The newspaper came into the twentieth century with a new form that was organized to help the reader and assure him a reasonably speedy reading of the news. The two chief developments were the newspaper headline and the leadand-summary story form. The headline is a device for describing briefly, in readily legible type, the most salient points of a story. The lead-and-summary form of news story starts with a quick roundup of the major facts of the story of its central idea or ideas summarized for the readers acceptance or rejection. Then the subordinate facts are summarized and arranged in order of decreasing importance.

Interviews
Though interview stories are of many kinds, three types deserve special attention: 1. The news interview, one which gives consumer competence or expert comment and illumination on a subject current in the news. 2. The personality interview, whose purpose is to let the interviewee reveal his character, his personality, through his own words. 3. The symposium interview, in which the views or attitudes of a number of respondents sometimes a large number are reported.

Developing News
Reporting that gives events meaning and perspective, that reveals fully, that does not leave the consumer asking Why?How? cannot stop at the surface.
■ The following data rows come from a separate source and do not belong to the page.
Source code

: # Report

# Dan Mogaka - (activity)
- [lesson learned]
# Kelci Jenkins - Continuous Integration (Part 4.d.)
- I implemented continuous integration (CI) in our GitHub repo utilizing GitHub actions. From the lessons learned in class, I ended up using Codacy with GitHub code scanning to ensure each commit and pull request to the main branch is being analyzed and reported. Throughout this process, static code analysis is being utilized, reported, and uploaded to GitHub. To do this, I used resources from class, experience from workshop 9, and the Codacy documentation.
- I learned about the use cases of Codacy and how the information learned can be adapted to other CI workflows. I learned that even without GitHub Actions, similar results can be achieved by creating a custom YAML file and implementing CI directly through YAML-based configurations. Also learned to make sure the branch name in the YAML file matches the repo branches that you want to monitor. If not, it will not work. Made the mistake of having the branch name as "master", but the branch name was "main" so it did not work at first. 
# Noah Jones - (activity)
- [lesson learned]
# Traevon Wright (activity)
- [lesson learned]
It must pierce the crust to find gold. It grows from imagination, from energy, from perception, and from passion to find causes and explanation rather than events alone. Color Stories. Color in news, to put it differently, is its liveliness if not its life its hues, its sounds, its flavor, its looks. It is the mood of the crowd that attends the inaugural address; the hurly-burly on the floor of the political convention, the cheers and the anger of football match spectators. It is often (though not always) secondary news not the most important facts, the who-what-why, but the surrounding human or emotive background that throws the major facts into understandable relief. Human interest stories. A story strong in human interest is a story that gives the reader or listener or viewer an immediate feeling of personal involvement in the news situation. Human interest stories, because their appeal is always emotional, have qualities that let almost all consumers identify themselves with the news quickly and closely.

Investigative reporting
Investigative reporting differs from ordinary dayto-day leg work not in methods but rather in the circumstances that surround it in the fact that the tip of idea on which it is based is more commonly obscure than sharply visible; that the reporting itself takes longer, demands more patience and perseverance and often imagination than everyday fact gathering, that the reporter is likely to meet resistance, roadblocks, and even threats or genuine perils; that the deadline is not todays or tomorrows , but a date perhaps months in the future.

Interpretive reporting
This is a daily news analysis or commentary by an expert, usually in Washington, who sought to bring authoritative opinion and relevant background fact to support understanding of current national and international affairs. This is reporting in depth with the response either to develop news of a current event in such a way as to present the necessary background along with the spot news, or to dig out information and present it as supplementary to event to the spot news story. The characteristics that distinguishes interpretive reporting from other types are, first, the purpose, second the depth of reporting that grows from the purpose, third the occasional absence of the spot news element (in a background story developed to make clear and understandable the case). That stories that follow make these and other characteristics evident.